The layers of Pineapple Cake are separated by a crushed pineapple filling. Moist and impressive, this cake is a real winner.
- 3/4 cup shortening
- 1 2/3 cup sugar
- 4 Nature's Yoke eggs
- 1 cup buttermilk
- 1 tsp vanilla
- 2 1/2 cup flour
- 1 1/2 tsp baking powder
- 1/2 tsp salt
- 1/2 tsp baking soda
Filling For Between The Layers
- 3 Nature's Yoke eggs, beaten
- 1 1/2 cup crushed pineapple (undrained)
- 1 1/2 cup sugar
- 3 tbsp cornstarch
- 1/2 cup water
- Cream shortening and sugar together. Add eggs and beat.

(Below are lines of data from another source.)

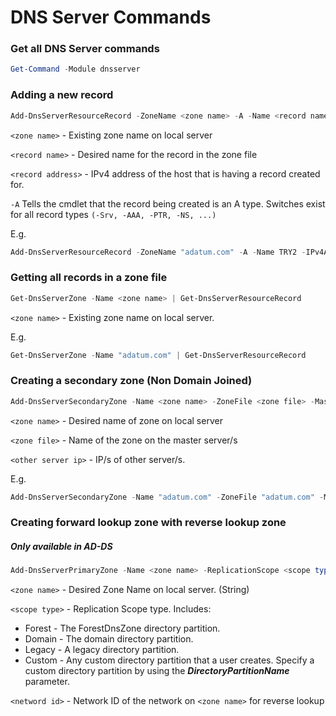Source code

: # DNS Server Commands

### Get all DNS Server commands
```PowerShell
Get-Command -Module dnsserver
```

### Adding a new record
```PowerShell
Add-DnsServerResourceRecord -ZoneName <zone name> -A -Name <record name> -IPv4Address <record address> -CreatePtr
```

`<zone name>` - Existing zone name on local server

`<record name>` - Desired name for the record in the zone file

`<record address>` - IPv4 address of the host that is having a record created for.

`-A` Tells the cmdlet that the record being created is an A type.
Switches exist for all record types `(-Srv, -AAA, -PTR, -NS, ...)`

E.g.
```PowerShell
Add-DnsServerResourceRecord -ZoneName "adatum.com" -A -Name TRY2 -IPv4Address 192.168.1.202 -CreatePtr
```

### Getting all records in a zone file

```PowerShell
Get-DnsServerZone -Name <zone name> | Get-DnsServerResourceRecord
```

`<zone name>` - Existing zone name on local server.

E.g.
```PowerShell
Get-DnsServerZone -Name "adatum.com" | Get-DnsServerResourceRecord
```

### Creating a secondary zone (Non Domain Joined)

```PowerShell
Add-DnsServerSecondaryZone -Name <zone name> -ZoneFile <zone file> -MasterServers <other server ip>
```

`<zone name>` - Desired name of zone on local server

`<zone file>` - Name of the zone on the master server/s

`<other server ip>` - IP/s of other server/s.

E.g.
```PowerShell
Add-DnsServerSecondaryZone -Name "adatum.com" -ZoneFile "adatum.com" -MasterServers 172.16.0.10
```

### Creating forward lookup zone with reverse lookup zone

##### Only available in AD-DS

```PowerShell
Add-DnsServerPrimaryZone -Name <zone name> -ReplicationScope <scope type> -PassThru | Add-DnsServerPrimaryZone -NetworkID <network id>
```

`<zone name>` - Desired Zone Name on local server. (String)

`<scope type>` - Replication Scope type. Includes:
  - Forest - The ForestDnsZone directory partition.
  - Domain - The domain directory partition.
  - Legacy - A legacy directory partition.
  - Custom - Any custom directory partition that a user creates. Specify a custom directory partition by using the ***DirectoryPartitionName*** parameter.

`<netword id>` - Network ID of the network on `<zone name>` for reverse lookup
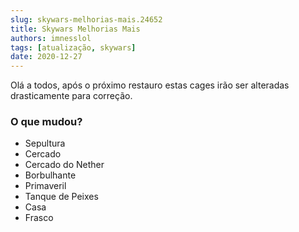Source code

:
 ```yaml
---
slug: skywars-melhorias-mais.24652
title: Skywars Melhorias Mais
authors: imnesslol
tags: [atualização, skywars]
date: 2020-12-27
---
```


Olá a todos, após o próximo restauro estas cages irão ser alteradas drasticamente para correção.

<!-- truncate -->

### O que mudou?
* Sepultura
* Cercado
* Cercado do Nether
* Borbulhante
* Primaveril
* Tanque de Peixes
* Casa
* Frasco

- Add dry ingredients alternately with buttermilk and vanilla.
- Bake in 3 (8-inch) round cake pans at 350 degrees F. for 35 minutes.
To make filling
- Add beaten eggs, pineapple and sugar in a saucepan. Heat till boiling point.
- Mix cornstarch and water together and add to hot mixture in saucepan. Cook until thick, stirring constantly.
- Cool and spread on top of each cake.
- Carefully place cooled, frosted layers on top of each other.
- Frost sides with your favorite white frosting.